• Is Your Contract Making You an Accidental Tourist?
  • May 19, 2011 | Author: Edward Seglias
  • Law Firm: Cohen, Seglias, Pallas, Greenhall & Furman, P.C. - Philadelphia Office
  • One of the most important provisions of the Pennsylvania Contractor and Subcontractor Payment Act prohibits contracting parties from making a contract subject to another state's law or requiring any litigation or arbitration to occur outside of Pennsylvania. The provision, of course, prevents contractors working on projects in Pennsylvania from being dragged to far off places to collect monies owed to them or defend against claims involving their workmanship.
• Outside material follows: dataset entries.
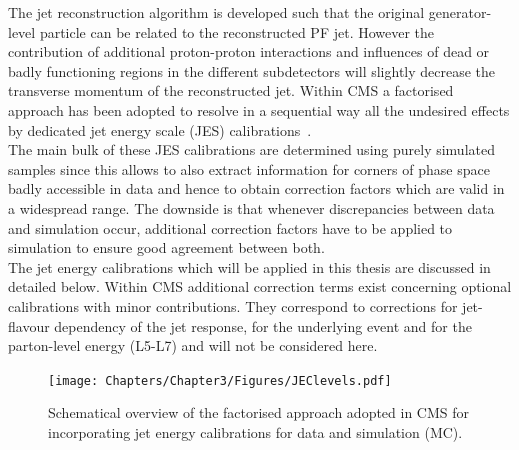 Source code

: The jet reconstruction algorithm is developed such that the original generator-level particle can be related to the reconstructed PF jet. However the contribution of additional proton-proton interactions and influences of dead or badly functioning regions in the different subdetectors will slightly decrease the transverse momentum of the reconstructed jet.
Within CMS a factorised approach has been adopted to resolve in a sequential way all the undesired effects by dedicated jet energy scale (JES) calibrations~\cite{JES, JESPerf}.
\\
The main bulk of these JES calibrations are determined using purely simulated samples since this allows to also extract information for corners of phase space badly accessible in data and hence to obtain correction factors which are valid in a widespread range. The downside is that whenever discrepancies between data and simulation occur, additional correction factors have to be applied to simulation to ensure good agreement between both.
\\
The jet energy calibrations which will be applied in this thesis are discussed in detailed below. 
Within CMS additional correction terms exist concerning optional calibrations with minor contributions. They correspond to corrections for jet-flavour dependency of the jet response, for the underlying event and for the parton-level energy (L5-L7) and will not be considered here.
\begin{figure}[h!t]
 \centering
 \texttt{[image: Chapters/Chapter3/Figures/JEClevels.pdf]}
 \caption{Schematical overview of the factorised approach adopted in CMS for incorporating jet energy calibrations for data and simulation (MC).}
 \label{fig::JEClevels}
\end{figure}

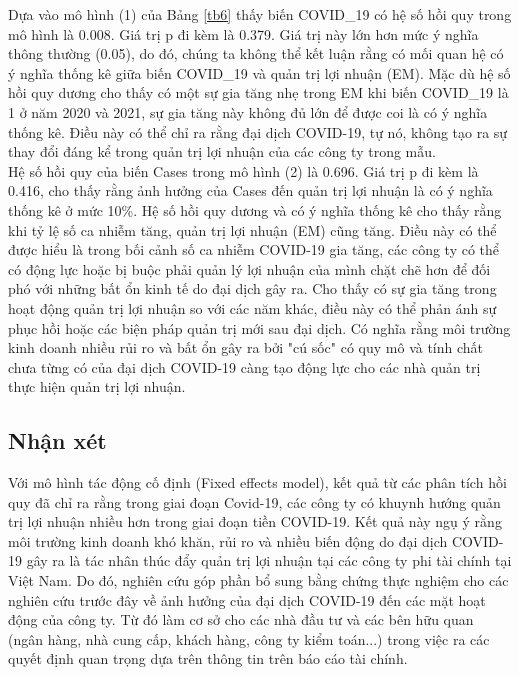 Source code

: \documentclass[a4paper]{article}
\begin{document}
\newpage
Dựa vào mô hình (1) của Bảng \ref{tb6} thấy biến COVID\_19 có hệ số hồi quy trong mô hình là 0.008. Giá trị p đi kèm là 0.379. Giá trị này lớn hơn mức ý nghĩa thông thường (0.05), do đó, chúng ta không thể kết luận rằng có mối quan hệ có ý nghĩa thống kê giữa biến COVID\_19 và quản trị lợi nhuận (EM). Mặc dù hệ số hồi quy dương cho thấy có một sự gia tăng nhẹ trong EM khi biến COVID\_19 là 1 ở năm 2020 và 2021, sự gia tăng này không đủ lớn để được coi là có ý nghĩa thống kê. Điều này có thể chỉ ra rằng đại dịch COVID-19, tự nó, không tạo ra sự thay đổi đáng kể trong quản trị lợi nhuận của các công ty trong mẫu.\\
\indent Hệ số hồi quy của biến Cases trong mô hình (2) là 0.696. Giá trị p đi kèm là 0.416, cho thấy rằng ảnh hưởng của Cases đến quản trị lợi nhuận là có ý nghĩa thống kê ở mức 10\%. Hệ số hồi quy dương và có ý nghĩa thống kê cho thấy rằng khi tỷ lệ số ca nhiễm tăng, quản trị lợi nhuận (EM) cũng tăng. Điều này có thể được hiểu là trong bối cảnh số ca nhiễm COVID-19 gia tăng, các công ty có thể có động lực hoặc bị buộc phải quản lý lợi nhuận của mình chặt chẽ hơn để đối phó với những bất ổn kinh tế do đại dịch gây ra. Cho thấy có sự gia tăng trong hoạt động quản trị lợi nhuận so với các năm khác, điều này có thể phản ánh sự phục hồi hoặc các biện pháp quản trị mới sau đại dịch. Có nghĩa rằng môi trường kinh doanh nhiều rủi ro và bất ổn gây ra bởi "cú sốc" có quy mô và tính chất chưa từng có của đại dịch COVID-19 càng tạo động lực cho các nhà quản trị thực hiện quản trị lợi nhuận.
\subsection{Nhận xét}
Với mô hình tác động cố định (Fixed effects model), kết quả từ các phân tích hồi quy đã chỉ ra rằng trong giai đoạn Covid-19, các công ty có khuynh hướng quản trị lợi nhuận nhiều hơn trong giai đoạn tiền COVID-19. Kết quả này ngụ ý rằng môi trường kinh doanh khó khăn, rủi ro và nhiều biến động do đại dịch COVID-19 gây ra là tác nhân thúc đẩy quản trị lợi nhuận tại các công ty phi tài chính tại Việt Nam. Do đó, nghiên cứu góp phần bổ sung bằng chứng thực nghiệm cho các nghiên cứu trước đây về ảnh hưởng của đại dịch COVID-19 đến các mặt hoạt động của công ty. Từ đó làm cơ sở cho các nhà đầu tư và các bên hữu quan (ngân hàng, nhà cung cấp, khách hàng, công ty kiểm toán...) trong việc ra các quyết định quan trọng dựa trên thông tin trên báo cáo tài chính.
\end{document}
A number of other states have similar statutes, which similarly are designed to protect in-state contractors not only from unfamiliar and potentially hostile jurisdictions, but also from the substantial, additional cost that such distant litigation or arbitration typically generates.

    Two recent cases, however, chip away at this protective measure, at least as it relates to arbitration actions. While both of these cases were decided outside of Pennsylvania, they portend a very real problem even for projects in Pennsylvania.
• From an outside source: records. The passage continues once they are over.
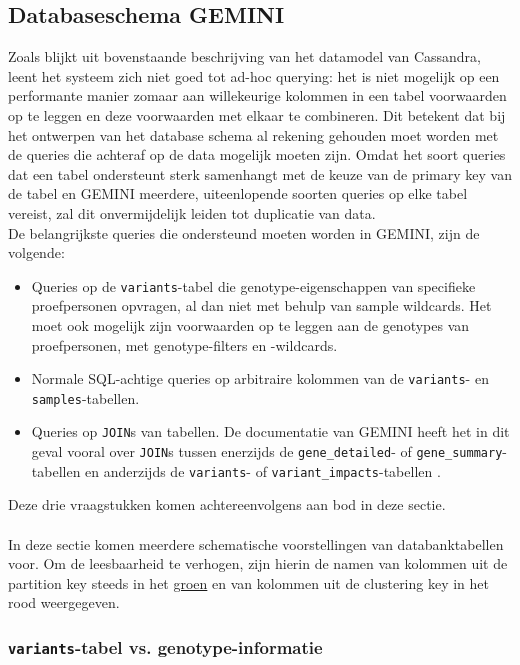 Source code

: \subsection{Databaseschema GEMINI}

Zoals blijkt uit bovenstaande beschrijving van het datamodel van Cassandra, leent het systeem zich niet goed tot ad-hoc querying: het is niet mogelijk op een performante manier zomaar aan willekeurige kolommen in een tabel voorwaarden op te leggen en deze voorwaarden met elkaar te combineren. Dit betekent dat bij het ontwerpen van het database schema al rekening gehouden moet worden met de queries die achteraf op de data mogelijk moeten zijn. Omdat het soort queries dat een tabel ondersteunt sterk samenhangt met de keuze van de primary key van de tabel en GEMINI meerdere, uiteenlopende soorten queries op elke tabel vereist, zal dit onvermijdelijk leiden tot duplicatie van data.\\
De belangrijkste queries die ondersteund moeten worden in GEMINI, zijn de volgende:
\begin{itemize}
\item Queries op de \texttt{variants}-tabel die genotype-eigenschappen van specifieke proefpersonen opvragen, al dan niet met behulp van sample wildcards. Het moet ook mogelijk zijn voorwaarden op te leggen aan de genotypes van proefpersonen, met genotype-filters en -wildcards.
\item Normale SQL-achtige queries op arbitraire kolommen van de \texttt{variants}- en \texttt{samples}-tabellen.
\item Queries op \texttt{JOIN}s van tabellen. De documentatie van GEMINI heeft het in dit geval vooral over \texttt{JOIN}s tussen enerzijds de \texttt{gene\_detailed}- of \texttt{gene\_summary}-tabellen en anderzijds de \texttt{variants}- of \texttt{variant\_impacts}-tabellen \cite{gemini_joins}.
\end{itemize}
Deze drie vraagstukken komen achtereenvolgens aan bod in deze sectie.\\\\
In deze sectie komen meerdere schematische voorstellingen van databanktabellen voor. Om de leesbaarheid te verhogen, zijn hierin de namen van kolommen uit de partition key steeds in het {\color{ForestGreen} \underline{groen}} en van kolommen uit de clustering key in het {\color{red} rood} weergegeven.

\subsubsection{\texttt{variants}-tabel vs. genotype-informatie}

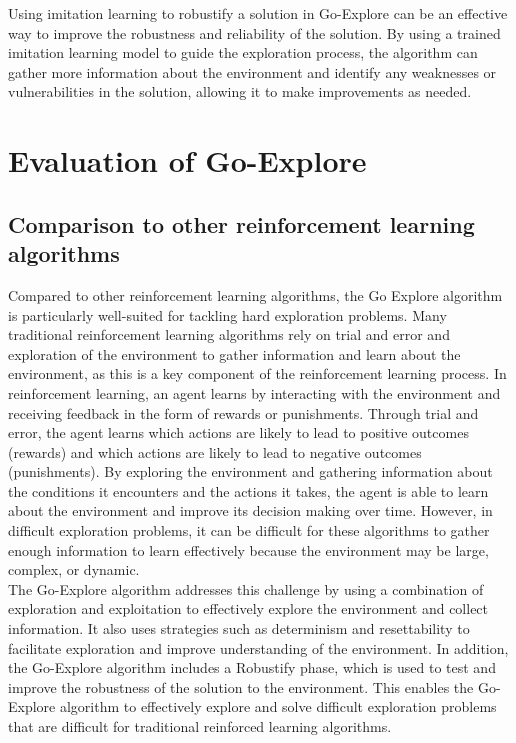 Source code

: \documentclass[runningheads]{llncs}%
\begin{document}
Using imitation learning to robustify a solution in Go-Explore can be an effective way to improve the robustness and reliability of the solution. By using a trained imitation learning model to guide the exploration process, the algorithm can gather more information about the environment and identify any weaknesses or vulnerabilities in the solution, allowing it to make improvements as needed.

\section{Evaluation of Go-Explore}

\subsection{Comparison to other reinforcement learning algorithms}
Compared to other reinforcement learning algorithms, the Go Explore algorithm is particularly well-suited for tackling hard exploration problems. Many traditional reinforcement learning algorithms rely on trial and error and exploration of the environment to gather information and learn about the environment, as this is a key component of the reinforcement learning process. In reinforcement learning, an agent learns by interacting with the environment and receiving feedback in the form of rewards or punishments. Through trial and error, the agent learns which actions are likely to lead to positive outcomes (rewards) and which actions are likely to lead to negative outcomes (punishments). By exploring the environment and gathering information about the conditions it encounters and the actions it takes, the agent is able to learn about the environment and improve its decision making over time. However, in difficult exploration problems, it can be difficult for these algorithms to gather enough information to learn effectively because the environment may be large, complex, or dynamic.\\

The Go-Explore algorithm addresses this challenge by using a combination of exploration and exploitation to effectively explore the environment and collect information. It also uses strategies such as determinism and resettability to facilitate exploration and improve understanding of the environment. In addition, the Go-Explore algorithm includes a Robustify phase, which is used to test and improve the robustness of the solution to the environment. This enables the Go-Explore algorithm to effectively explore and solve difficult exploration problems that are difficult for traditional reinforced learning algorithms.
\end{document}
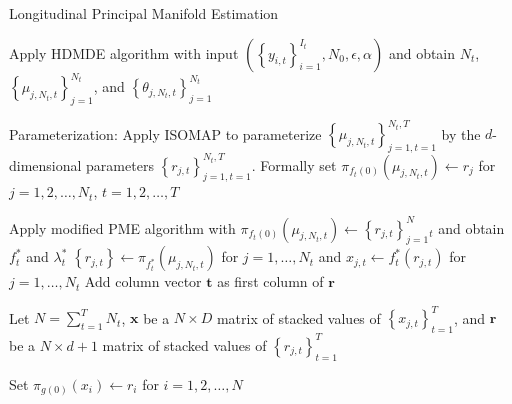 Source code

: \documentclass[11pt,reqno]{article}
\begin{document}
\begin{algorithm}
\caption{Longitudinal Principal Manifold Estimation}\label{alg:lpme}
 {
  Apply HDMDE algorithm with input $\left(\left\{y_{i, t}\right\}_{i = 1}^{I_t}, N_0, \epsilon, \alpha\right)$ and obtain $N_t$, $\left\{\mu_{j, N_t, t}\right\}_{j = 1}^{N_t}$, and $\left\{\theta_{j, N_t, t}\right\}_{j = 1}^{N_t}$\;
}

Parameterization: Apply ISOMAP to parameterize $\left\{\mu_{j, N_t, t}\right\}_{j = 1, t = 1}^{N_t, T}$ by the $d$-dimensional parameters $\left\{r_{j, t}\right\}_{j = 1, t = 1}^{N_t, T}$. Formally set $\pi_{f_t(0)}(\mu_{j, N_t, t}) \gets r_j$ for $j = 1, 2, \dots, N_t$, $t = 1, 2, \dots, T$\;

 {
  Apply modified PME algorithm with $\pi_{f_t(0)}(\mu_{j, N_t, t}) \gets \left\{r_{j, t}\right\}_{j = 1}^N_t$ and obtain $f_t^*$ and $\lambda_t^*$\;
  $\left\{r_{j, t}\right\} \gets \pi_{f_t^*}(\mu_{j, N_t, t})$ for $j = 1, \dots, N_t$ and $x_{j, t} \gets f_t^*(r_{j, t})$ for $j = 1, \dots, N_t$\;
  Add column vector $\mathbf{t}$ as first column of $\mathbf{r}$\;
}

Let $N = \sum_{t=1}^{T}N_t$, $\mathbf{x}$ be a $N \times D$ matrix of stacked values of $\left\{x_{j, t}\right\}_{t = 1}^T$, and $\mathbf{r}$ be a $N \times d + 1$ matrix of stacked values of $\left\{r_{j, t}\right\}_{t = 1}^T$ \;

Set $\pi_{g(0)}(x_i) \gets r_i$ for $i = 1, 2, \dots, N$\;


\end{algorithm}
\end{document}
    In a case decided in Illinois, Weis Builders (Weis), a general contractor from Minnesota, entered into two subcontracts with R.A. Bright Construction, Inc. (R.A. Bright) for concrete and underground utilities work on a Wal-Mart Stores, Inc. project in Illinois. Both subcontracts contained provisions requiring the parties to arbitrate all disputes in Hennepin County, Minnesota. At the conclusion of the project, R.A. Bright brought a claim against Weis in Illinois state court seeking more than $750,000. Weis sought dismissal of the action based on the parties' agreement to arbitrate disputes in Minnesota. To support the lawsuit in Illinois state court rather than through arbitration in Minnesota, R.A. Bright cited the Illinois Building and Construction Contract Act, which, like the Pennsylvania Act, states that any "provision contained in or executed in connection with a building and construction contract to be performed in Illinois that makes the contract subject to the laws of another state or that requires any litigation, arbitration, or dispute resolution to take place in another state is against public policy [and]...is void and unenforceable." R.A. Bright argued that the Illinois statute creates a contractual defense to the enforceability of the arbitration provision of the subcontract and, therefore, rendered it inapplicable.
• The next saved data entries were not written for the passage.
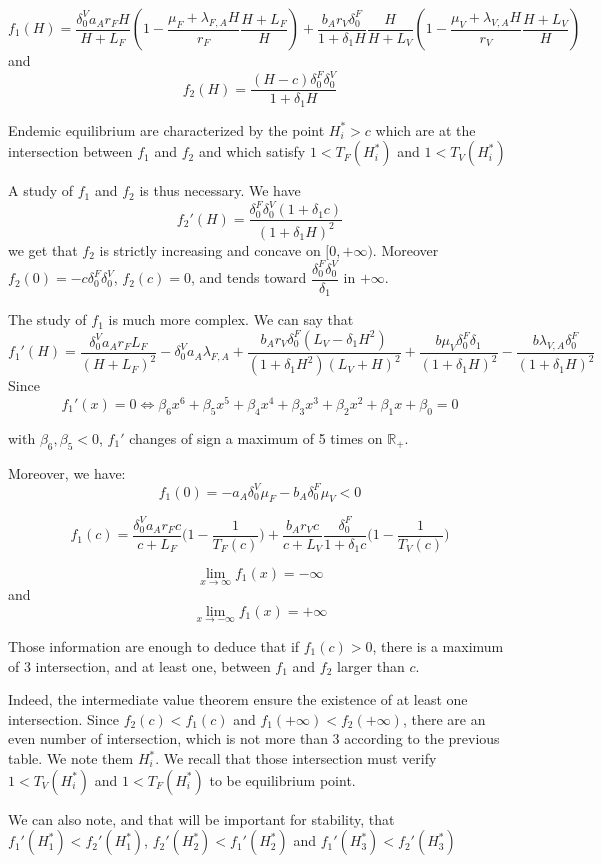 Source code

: \documentclass{article}
\newcommand{\lfa}{\lambda_{F, A}}
\newcommand{\lva}{\lambda_{V, A}}
\newcommand{\df}{\delta_0^F}
\newcommand{\dv}{\delta_0^V}
\begin{document}
$$
f_1(H) = \dfrac{\dv a_A r_F H}{H + L_F}\left(1 - \dfrac{\mu_F + \lfa H}{r_F}\dfrac{H + L_F}{H}\right) + \dfrac{ b_A r_V \df}{1+ \delta_1 H} \dfrac{H}{H + L_V}\left(1  - \dfrac{\mu_V + \lva H}{r_V}\dfrac{H + L_V}{H} \right)
$$
and
$$
f_2(H) = \dfrac{(H- c) \df \dv}{1 + \delta_1 H}
$$

Endemic equilibrium are characterized by the point $H^*_i > c$ which are at the intersection between $f_1$ and $f_2$ and which satisfy $1< T_F(H^*_i)$ and $1 < T_V(H^*_i)$

A study of $f_1$ and $f_2$ is thus necessary. We have
$$
f_2'(H) = \dfrac{\df \dv(1 + \delta_1 c)}{(1 + \delta_1 H)^2}
$$
we get that $f_2$ is strictly increasing and concave on $[0, +\infty)$. Moreover $f_2(0) = - c \df \dv$, $f_2(c) = 0$, and tends toward $\dfrac{\df \dv}{\delta_1}$ in $+ \infty$.



The study of $f_1$ is much more complex. We can say that
$$
f_1'(H) = \dfrac{\dv a_A r_F L_F}{(H + L_F)^2} - \dv a_A \lfa + \dfrac{b_A r_V \df(L_V - \delta_1 H^2)}{(1+\delta_1 H^2)(L_V + H)^2} + \dfrac{b\mu_V \df \delta_1}{(1+\delta_1H)^2} - \dfrac{b \lva \df }{(1+\delta_1 H)^2}
$$
Since
$$
f_1'(x) = 0 \Leftrightarrow \beta_6 x^6 +\beta_5 x^5+\beta_4 x^4+\beta_3 x^3+\beta_2 x^2+\beta_1 x+\beta_0 = 0
$$

with $\beta_6, \beta_5 < 0$, $f_1'$ changes of sign a maximum of 5 times on $\mathbb{R}_+$.

Moreover, we have:
$$f_1(0) = -a_A \dv \mu_F - b_A\df \mu_V < 0$$

$$
f_1(c) = \dfrac{\dv a_A r_F c}{c + L_F} \Big(1 - \dfrac{1}{T_F(c)} \Big) + \dfrac{b_A r_V c}{c + L_V}\dfrac{\df }{1 + \delta_1 c} \Big(1 - \dfrac{1}{T_V(c)} \Big)
$$

$$\lim_{x\to\infty} f_1(x) = - \infty $$
and 
$$\lim_{x\to-\infty} f_1(x) = + \infty $$


Those information are enough to deduce that if $f_1(c) > 0$, there is a maximum of 3 intersection, and at least one, between $f_1$ and $f_2$ larger than $c$.

Indeed, the intermediate value theorem ensure the existence of at least one intersection. Since $f_2(c) < f_1(c)$ and $f_1(+\infty) < f_2(+\infty)$, there are an even number of intersection, which is not more than $3$ according to the previous table. We note them $H^*_i$. We recall that those intersection must verify $1 < T_V(H^*_i)$ and $1<T_F(H_i^*)$ to be equilibrium point.

We can also note, and that will be important for stability, that $f_1'(H_1^*) < f_2'(H_1^*)$, $f_2'(H_2^*) < f_1'(H_2^*)$ and $f_1'(H_3^*) < f_2'(H_3^*)$
\end{document}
    In rejecting the argument, the Court determined that the Federal Arbitration Act (FAA) was applicable to R.A. Bright's claims because the parties' business relationship had at least a "slight nexus to interstate commerce." Weis is a Minnesota company and R.A. Bright is an Illinois company, which procured materials for the project from a supplier in Wisconsin. These interstate connections invoke the FAA, which requires courts to strictly enforce arbitration agreements.

    The Court's decision relies heavily on the case of OPE International, LP v. Chet Morrison Contractors, Inc., which was decided by the United States Circuit Court of Appeals for the 5th Circuit. In the OPE case, the Circuit Court held that when forum-selection provisions in state statutes are in conflict with federal law, the FAA preempts the state law and renders such provisions unenforceable. Based on this federal court decision, the Illinois state court ordered the dispute to be arbitrated in Minnesota in accordance with the terms of the subcontract.

    Taken together, these rulings create a problem for contractors who have signed contracts that require arbitration outside of Pennsylvania. While you may have believed that Pennsylvania law protects you against such forum selection clauses, the two cases discussed above throw that thinking into serious doubt. For contracts you already have signed, the die is cast. But for new contracts not yet signed that contain a clause requiring arbitration outside of Pennsylvania, the dispute resolution provisions must be carefully considered so that you know whether you may have to travel hundreds or even thousands of miles to have your case heard. From there, you can negotiate it, accept it or reject it. But the failure to do anything may cause you to be in Alaska in the wintertime to collect your money.